On second line in the note under this fig , please replace
$\color{#3D99F6}{'~~ by~~ \Delta}$ .
That is the start of line two:- " $So~\Delta~EBC ~SD ||.....$ "

THE APPROACH:-
All three trisectors are near to a side in a similar way.
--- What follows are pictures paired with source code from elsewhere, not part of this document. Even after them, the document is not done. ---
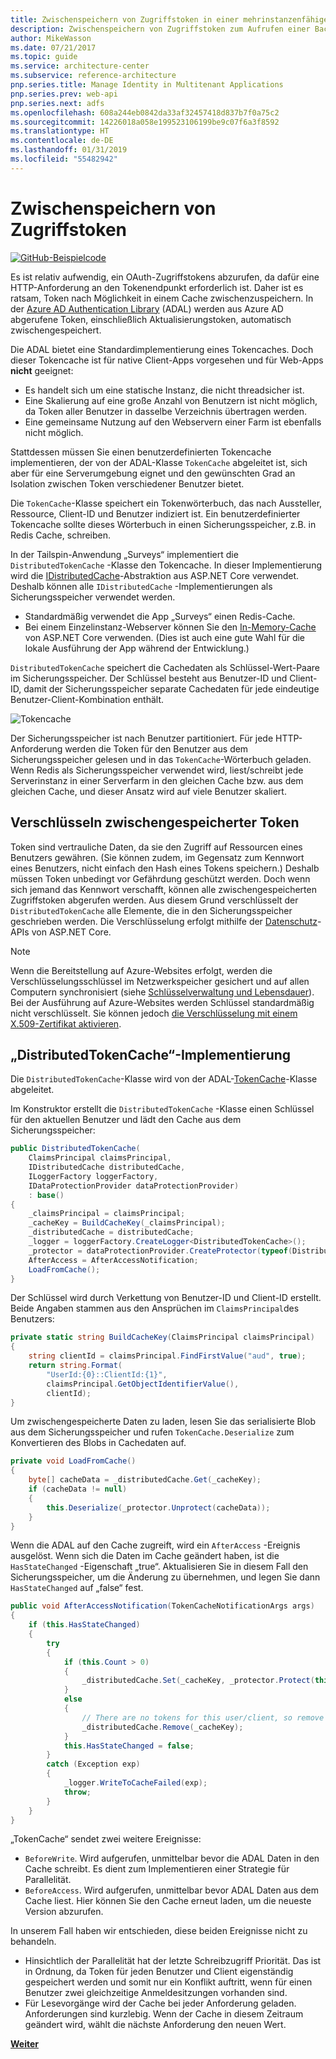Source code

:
 ```yaml
---
title: Zwischenspeichern von Zugriffstoken in einer mehrinstanzenfähigen Anwendung
description: Zwischenspeichern von Zugriffstoken zum Aufrufen einer Back-End-Web-API.
author: MikeWasson
ms.date: 07/21/2017
ms.topic: guide
ms.service: architecture-center
ms.subservice: reference-architecture
pnp.series.title: Manage Identity in Multitenant Applications
pnp.series.prev: web-api
pnp.series.next: adfs
ms.openlocfilehash: 608a244eb0842da33af32457418d837b7f0a75c2
ms.sourcegitcommit: 14226018a058e199523106199be9c07f6a3f8592
ms.translationtype: HT
ms.contentlocale: de-DE
ms.lasthandoff: 01/31/2019
ms.locfileid: "55482942"
---
```

# <a name="cache-access-tokens"></a>Zwischenspeichern von Zugriffstoken

[![GitHub](../_images/github.png)-Beispielcode][sample application]

Es ist relativ aufwendig, ein OAuth-Zugriffstokens abzurufen, da dafür eine HTTP-Anforderung an den Tokenendpunkt erforderlich ist. Daher ist es ratsam, Token nach Möglichkeit in einem Cache zwischenzuspeichern. In der [Azure AD Authentication Library][ADAL] (ADAL) werden aus Azure AD abgerufene Token, einschließlich Aktualisierungstoken, automatisch zwischengespeichert.

Die ADAL bietet eine Standardimplementierung eines Tokencaches. Doch dieser Tokencache ist für native Client-Apps vorgesehen und für Web-Apps **nicht** geeignet:

* Es handelt sich um eine statische Instanz, die nicht threadsicher ist.
* Eine Skalierung auf eine große Anzahl von Benutzern ist nicht möglich, da Token aller Benutzer in dasselbe Verzeichnis übertragen werden.
* Eine gemeinsame Nutzung auf den Webservern einer Farm ist ebenfalls nicht möglich.

Stattdessen müssen Sie einen benutzerdefinierten Tokencache implementieren, der von der ADAL-Klasse `TokenCache` abgeleitet ist, sich aber für eine Serverumgebung eignet und den gewünschten Grad an Isolation zwischen Token verschiedener Benutzer bietet.

Die `TokenCache`-Klasse speichert ein Tokenwörterbuch, das nach Aussteller, Ressource, Client-ID und Benutzer indiziert ist. Ein benutzerdefinierter Tokencache sollte dieses Wörterbuch in einen Sicherungsspeicher, z.B. in Redis Cache, schreiben.

In der Tailspin-Anwendung „Surveys“ implementiert die `DistributedTokenCache` -Klasse den Tokencache. In dieser Implementierung wird die [IDistributedCache][distributed-cache]-Abstraktion aus ASP.NET Core verwendet. Deshalb können alle `IDistributedCache` -Implementierungen als Sicherungsspeicher verwendet werden.

* Standardmäßig verwendet die App „Surveys“ einen Redis-Cache.
* Bei einem Einzelinstanz-Webserver können Sie den [In-Memory-Cache][in-memory-cache] von ASP.NET Core verwenden. (Dies ist auch eine gute Wahl für die lokale Ausführung der App während der Entwicklung.)

`DistributedTokenCache` speichert die Cachedaten als Schlüssel-Wert-Paare im Sicherungsspeicher. Der Schlüssel besteht aus Benutzer-ID und Client-ID, damit der Sicherungsspeicher separate Cachedaten für jede eindeutige Benutzer-Client-Kombination enthält.

![Tokencache](./images/token-cache.png)

Der Sicherungsspeicher ist nach Benutzer partitioniert. Für jede HTTP-Anforderung werden die Token für den Benutzer aus dem Sicherungsspeicher gelesen und in das `TokenCache`-Wörterbuch geladen. Wenn Redis als Sicherungsspeicher verwendet wird, liest/schreibt jede Serverinstanz in einer Serverfarm in den gleichen Cache bzw. aus dem gleichen Cache, und dieser Ansatz wird auf viele Benutzer skaliert.

## <a name="encrypting-cached-tokens"></a>Verschlüsseln zwischengespeicherter Token

Token sind vertrauliche Daten, da sie den Zugriff auf Ressourcen eines Benutzers gewähren. (Sie können zudem, im Gegensatz zum Kennwort eines Benutzers, nicht einfach den Hash eines Tokens speichern.) Deshalb müssen Token unbedingt vor Gefährdung geschützt werden. Doch wenn sich jemand das Kennwort verschafft, können alle zwischengespeicherten Zugriffstoken abgerufen werden. Aus diesem Grund verschlüsselt der `DistributedTokenCache` alle Elemente, die in den Sicherungsspeicher geschrieben werden. Die Verschlüsselung erfolgt mithilfe der [Datenschutz][data-protection]-APIs von ASP.NET Core.

> [!NOTE]
> Wenn die Bereitstellung auf Azure-Websites erfolgt, werden die Verschlüsselungsschlüssel im Netzwerkspeicher gesichert und auf allen Computern synchronisiert (siehe [Schlüsselverwaltung und Lebensdauer][key-management]). Bei der Ausführung auf Azure-Websites werden Schlüssel standardmäßig nicht verschlüsselt. Sie können jedoch [die Verschlüsselung mit einem X.509-Zertifikat aktivieren][x509-cert-encryption].

## <a name="distributedtokencache-implementation"></a>„DistributedTokenCache“-Implementierung

Die `DistributedTokenCache`-Klasse wird von der ADAL-[TokenCache][tokencache-class]-Klasse abgeleitet.

Im Konstruktor erstellt die `DistributedTokenCache` -Klasse einen Schlüssel für den aktuellen Benutzer und lädt den Cache aus dem Sicherungsspeicher:

```csharp
public DistributedTokenCache(
    ClaimsPrincipal claimsPrincipal,
    IDistributedCache distributedCache,
    ILoggerFactory loggerFactory,
    IDataProtectionProvider dataProtectionProvider)
    : base()
{
    _claimsPrincipal = claimsPrincipal;
    _cacheKey = BuildCacheKey(_claimsPrincipal);
    _distributedCache = distributedCache;
    _logger = loggerFactory.CreateLogger<DistributedTokenCache>();
    _protector = dataProtectionProvider.CreateProtector(typeof(DistributedTokenCache).FullName);
    AfterAccess = AfterAccessNotification;
    LoadFromCache();
}
```

Der Schlüssel wird durch Verkettung von Benutzer-ID und Client-ID erstellt. Beide Angaben stammen aus den Ansprüchen im `ClaimsPrincipal`des Benutzers:

```csharp
private static string BuildCacheKey(ClaimsPrincipal claimsPrincipal)
{
    string clientId = claimsPrincipal.FindFirstValue("aud", true);
    return string.Format(
        "UserId:{0}::ClientId:{1}",
        claimsPrincipal.GetObjectIdentifierValue(),
        clientId);
}
```

Um zwischengespeicherte Daten zu laden, lesen Sie das serialisierte Blob aus dem Sicherungsspeicher und rufen `TokenCache.Deserialize` zum Konvertieren des Blobs in Cachedaten auf.

```csharp
private void LoadFromCache()
{
    byte[] cacheData = _distributedCache.Get(_cacheKey);
    if (cacheData != null)
    {
        this.Deserialize(_protector.Unprotect(cacheData));
    }
}
```

Wenn die ADAL auf den Cache zugreift, wird ein `AfterAccess` -Ereignis ausgelöst. Wenn sich die Daten im Cache geändert haben, ist die `HasStateChanged` -Eigenschaft „true“. Aktualisieren Sie in diesem Fall den Sicherungsspeicher, um die Änderung zu übernehmen, und legen Sie dann `HasStateChanged` auf „false“ fest.

```csharp
public void AfterAccessNotification(TokenCacheNotificationArgs args)
{
    if (this.HasStateChanged)
    {
        try
        {
            if (this.Count > 0)
            {
                _distributedCache.Set(_cacheKey, _protector.Protect(this.Serialize()));
            }
            else
            {
                // There are no tokens for this user/client, so remove the item from the cache.
                _distributedCache.Remove(_cacheKey);
            }
            this.HasStateChanged = false;
        }
        catch (Exception exp)
        {
            _logger.WriteToCacheFailed(exp);
            throw;
        }
    }
}
```

„TokenCache“ sendet zwei weitere Ereignisse:

* `BeforeWrite`. Wird aufgerufen, unmittelbar bevor die ADAL Daten in den Cache schreibt. Es dient zum Implementieren einer Strategie für Parallelität.
* `BeforeAccess`. Wird aufgerufen, unmittelbar bevor ADAL Daten aus dem Cache liest. Hier können Sie den Cache erneut laden, um die neueste Version abzurufen.

In unserem Fall haben wir entschieden, diese beiden Ereignisse nicht zu behandeln.

* Hinsichtlich der Parallelität hat der letzte Schreibzugriff Priorität. Das ist in Ordnung, da Token für jeden Benutzer und Client eigenständig gespeichert werden und somit nur ein Konflikt auftritt, wenn für einen Benutzer zwei gleichzeitige Anmeldesitzungen vorhanden sind.
* Für Lesevorgänge wird der Cache bei jeder Anforderung geladen. Anforderungen sind kurzlebig. Wenn der Cache in diesem Zeitraum geändert wird, wählt die nächste Anforderung den neuen Wert.

[**Weiter**][client-assertion]

<!-- links -->
[ADAL]: https://msdn.microsoft.com/library/azure/jj573266.aspx
[client-assertion]: ./client-assertion.md
[data-protection]: /aspnet/core/security/data-protection/
[distributed-cache]: /aspnet/core/performance/caching/distributed
[key-management]: /aspnet/core/security/data-protection/configuration/default-settings
[in-memory-cache]: /aspnet/core/performance/caching/memory
[tokencache-class]: https://msdn.microsoft.com/library/azure/microsoft.identitymodel.clients.activedirectory.tokencache.aspx
[x509-cert-encryption]: /aspnet/core/security/data-protection/implementation/key-encryption-at-rest#x509-certificate
[sample application]: https://github.com/mspnp/multitenant-saas-guidance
AD near AB, BE near BC, CF near CA. So each trisector is divided
by other two in the same ratio, with constant of proportionality z for AD, x for BC and y for CF.
We found first BP:PE::3:4. Then DP:DR::1:4
Thus for any one trisector say BE we have, distances between,
( vertex to nearest intersection point ):(two intersecting points):(second intersecting point and intersection with opposite side):BP:PQ:QE::3:3:1.
Similarly for CF and AD.
There after calculated the area of triangle ABC and linked it to triangle PQR. This was done knowing Ratio of areas of any two triangles with one common vertex and then one common height between two triangles, using ratios found before. We did by using trisector BE and AD.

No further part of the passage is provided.